Dean, Dietrich College of Humanities and Social Sciences
BioWith his experience in interdisciplinary research and education — the heart of a liberal arts education, Richard Scheines is leading Carnegie Mellon University's Dietrich College of Humanities and Social Sciences as it continues to use research and education to solve problems and impact society.
Scheines, professor of philosophy, built his career on crossing academic disciplines and brings that approach to the Office of the Dean.
“The reason you go into academics is that you're curious, and you like the stimulation and the activity of working with ideas," Scheines said. “At the dean's level, I hope to find opportunities to seed projects that involve faculty from humanities and social sciences as well as other parts of the university.”

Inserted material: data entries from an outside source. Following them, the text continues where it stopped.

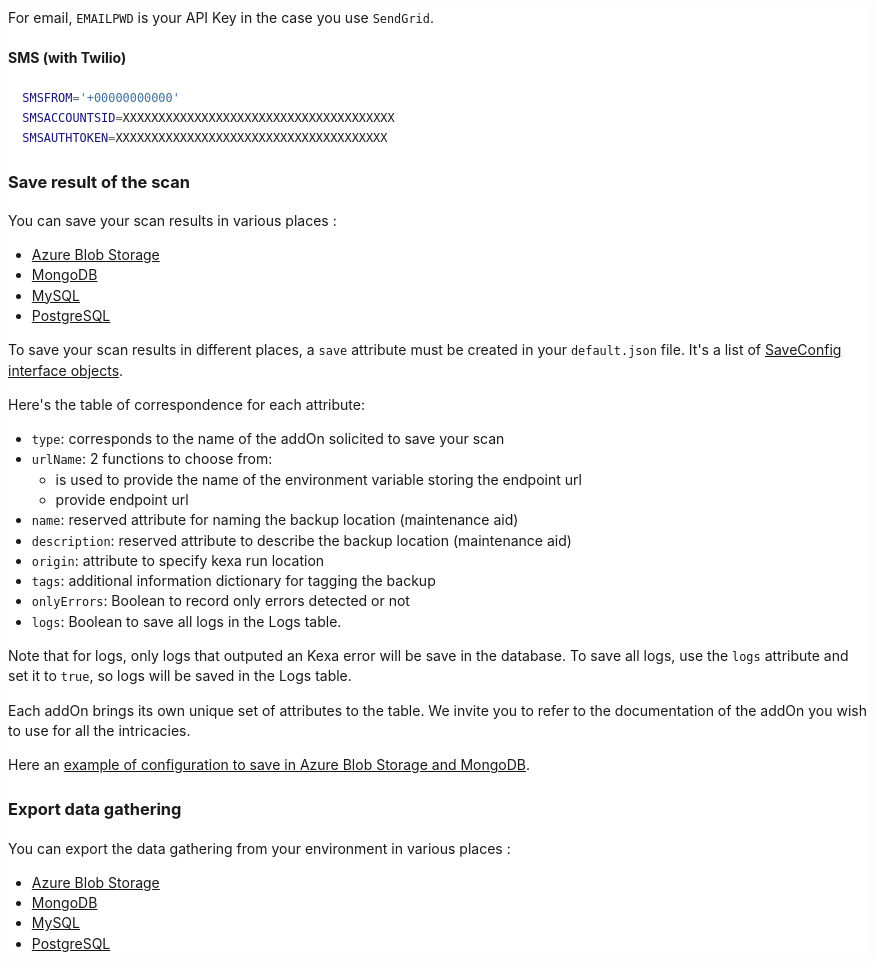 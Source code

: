 For email, `EMAILPWD` is your API Key in the case you use `SendGrid`.

#### SMS (with Twilio)

```bash
  SMSFROM='+00000000000'
  SMSACCOUNTSID=XXXXXXXXXXXXXXXXXXXXXXXXXXXXXXXXXXXXXX
  SMSAUTHTOKEN=XXXXXXXXXXXXXXXXXXXXXXXXXXXXXXXXXXXXXX
```

<div id="save-result-of-the-scan"></div>

### **Save result of the scan**

You can save your scan results in various places :

- [Azure Blob Storage](./save/AzureBlobStorage.md)
- [MongoDB](./save/MongoDB.md)
- [MySQL](./save/MySQL.md)
- [PostgreSQL](./save/Postgres.md)

To save your scan results in different places, a `save` attribute must be created in your `default.json` file. It's a list of [SaveConfig interface objects](../Kexa/models/export/config.models.ts).

Here's the table of correspondence for each attribute:

- `type`: corresponds to the name of the addOn solicited to save your scan
- `urlName`: 2 functions to choose from:
  - is used to provide the name of the environment variable storing the endpoint url
  - provide endpoint url
- `name`: reserved attribute for naming the backup location (maintenance aid)
- `description`: reserved attribute to describe the backup location (maintenance aid)
- `origin`: attribute to specify kexa run location
- `tags`: additional information dictionary for tagging the backup
- `onlyErrors`: Boolean to record only errors detected or not
- `logs`: Boolean to save all logs in the Logs table.

Note that for logs, only logs that outputed an Kexa error will be save in the database.
To save all logs, use the `logs` attribute and set it to `true`, so logs will be saved in the Logs table.

Each addOn brings its own unique set of attributes to the table. We invite you to refer to the documentation of the addOn you wish to use for all the intricacies.

Here an [example of configuration to save in Azure Blob Storage and MongoDB](../config/demo/exemple3.default.json).

<div id="export-data-gathering"></div>

### **Export data gathering**

You can export the data gathering from your environment in various places :

- [Azure Blob Storage](./save/AzureBlobStorage.md)
- [MongoDB](./save/MongoDB.md)
- [MySQL](./save/MySQL.md)
- [PostgreSQL](./save/Postgres.md)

Before becoming dean of the Dietrich College in July 2014, Scheines served as head of the Department of Philosophy since 2005. In that role, he led the department to distinction with a focus on research that directly connects to a wide array of other fields, including computer science, math, statistics, brain science, medical ethics and psychology. Under his leadership, the department more than tripled its external research funding, strengthened its global reputation and attracted and retained the highest quality faculty and students.
He also was instrumental in working to establish a new Center for Formal Epistemology, which collaborates with similar centers at Stanford University and in Europe and Japan. Additionally, he is credited with helping to create the Patrick Suppes Chair — now held by Wilfried Sieg — developing a new interdisciplinary major in linguistics, and working with the Department of History to upgrade the ethics, history and public policy major.
Scheines joined the CMU faculty in 1990 and has additional appointments in the Machine Learning Department and Human-Computer Interaction Institute (HCII). His research focuses on causal discovery, the philosophy of social science, and educational technology and online courses. With CMU's Peter Spirtes and Clark Glymour, Scheines pioneered the development of the modern theory of statistical causal models, which have been successfully applied in fields from genetics to climate modeling, brain imaging to social psychology and educational research to economics. He led the design of the undergraduate major in human-computer interaction, and, with the late Steven Klepper, he redesigned a core methods course in social and decision sciences that received honorable mention in the American Statistical Association's Causality in Statistics Education Awards.
In technology-enhanced learning, Scheines directed the creation of two online courses and published the first empirical study to show that appropriately applying interactive, web-based instruction can lead to improved learning outcomes in college courses. He also has played a major role in the development of the university's new Simon Initiative, which aims to accelerate the use of learning science and technology to improve student learning, and to harness and leverage CMU's decades of learning data and research to improve educational outcomes for students everywhere.
Scheines has served on three committees for the National Academies of Science, all of which have completed their work and published books describing their findings: "Improving the Presumptive Disability Decision-Making Process For Veterans," "Food Marketing to Children and Youth: Threat or Opportunity" and "Review of EPA's Integrated Risk Information System (IRIS) Process."
"I can't imagine a more intellectually exciting place to work than Carnegie Mellon," Scheines said. "I've benefitted enormously from the value put on interdisciplinary work and from the astonishing variety of expertise available within a 5-7 minute walk from my office. I will do everything I can to create an environment that is exciting and enjoyable for all of our faculty and students.”